В одном из фестивальных интервью Гринуэй заявил, что во втором фильме «Рукопожатие Эйзенштейна», для которого он запрашивал архивные материалы в российском Госфильмофонде, тема нетрадиционной сексуальной ориентации отсутствует. Но только кто ж ему теперь поверит? Самое главное снято и показано. Берлинская картина вряд ли появится в ближайшем будущем в российских кинотеатрах.

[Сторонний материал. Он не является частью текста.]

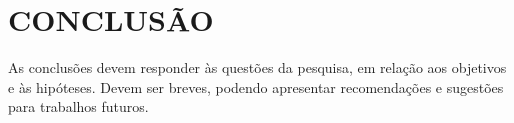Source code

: \section{CONCLUSÃO}

    \hspace{1.5cm} As conclusões devem responder às questões da pesquisa, em relação aos objetivos e às hipóteses. Devem ser breves, podendo apresentar recomendações e sugestões para trabalhos futuros.
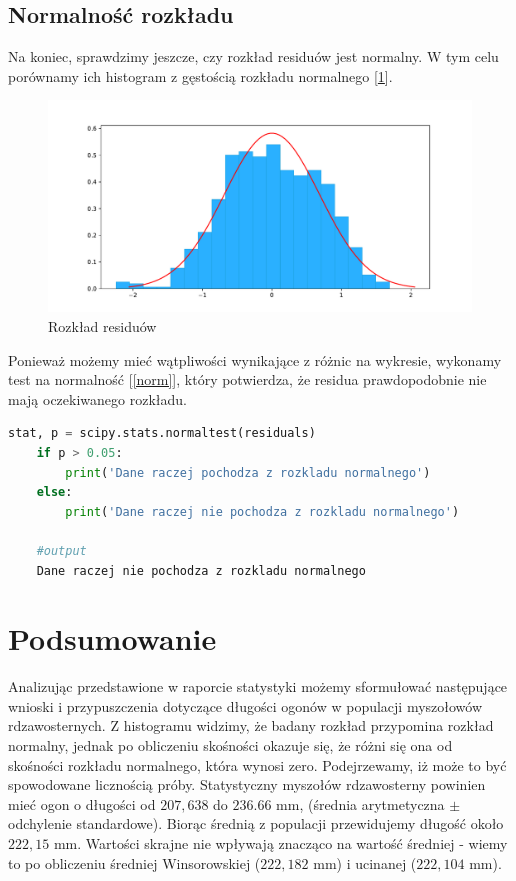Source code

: \documentclass{article}
\theoremstyle{break}
\begin{document}
\subsection{Normalność rozkładu}

Na koniec, sprawdzimy jeszcze, czy rozkład residuów jest normalny. W tym celu porównamy ich histogram z gęstością rozkładu normalnego [\ref{fig:res_hist}]. 
\begin{figure}[H]
	\begin{center}
		\includegraphics[scale=0.5]{res_hist.pdf}
		\caption{Rozkład residuów}
		\label{fig:res_hist}
	\end{center}
\end{figure}

 Ponieważ możemy mieć wątpliwości wynikające z różnic na wykresie, wykonamy test na normalność [\ref{norm}], który potwierdza, że residua prawdopodobnie nie mają oczekiwanego rozkładu.

\begin{lstlisting}[language=Python, caption=Test Levene'a, label={norm}]
	stat, p = scipy.stats.normaltest(residuals)
	if p > 0.05:
		print('Dane raczej pochodza z rozkladu normalnego')
	else:
		print('Dane raczej nie pochodza z rozkladu normalnego')
		
	#output
	Dane raczej nie pochodza z rozkladu normalnego
\end{lstlisting}

	
\section{Podsumowanie}
	Analizując przedstawione w raporcie statystyki możemy sformułować następujące wnioski i przypuszczenia dotyczące długości ogonów w populacji myszołowów rdzawosternych. Z histogramu widzimy, że badany rozkład przypomina rozkład normalny, jednak po obliczeniu skośności okazuje się, że różni się ona od skośności rozkładu normalnego, która wynosi zero. Podejrzewamy, iż może to być spowodowane licznością próby. Statystyczny myszołów rdzawosterny powinien mieć ogon o długości od $207,638$ do $236.66$ mm, (średnia arytmetyczna $\pm$ odchylenie standardowe). Biorąc średnią z populacji przewidujemy długość około $222,15$ mm. Wartości skrajne nie wpływają znacząco na wartość średniej - wiemy to po obliczeniu średniej Winsorowskiej ($222,182$ mm) i ucinanej ($222,104$ mm). 
	
\end{document}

Между тем, если отвлечься от скандала, то обнаружится, что «Эйзенштейн в Гуанахуато» - тоже больше, чем частная история о путешествии в Мексику, больше, чем биография знаменитости. Эйзенштейн для Гринуэя – не застывший голем, не памятник и не портрет из «Википедии». Он фрик, автор эротических рисунков (к слову, абсолютно реальных), обладатель красного паспорта новорожденной страны, так и не повзрослевший ребенок. Он символ той эпохи, когда диковинкой и terra incognita был и сам кинематограф, он и есть кино как вечная игра и вечное хулиганство. «Скажите мне, как получилось, что в России до сих пор не было снято ни одного хорошего фильма о Сергее Эйзенштейне?» - спросил режиссер на пресс-конференции. И действительно, как? Не дает ответа.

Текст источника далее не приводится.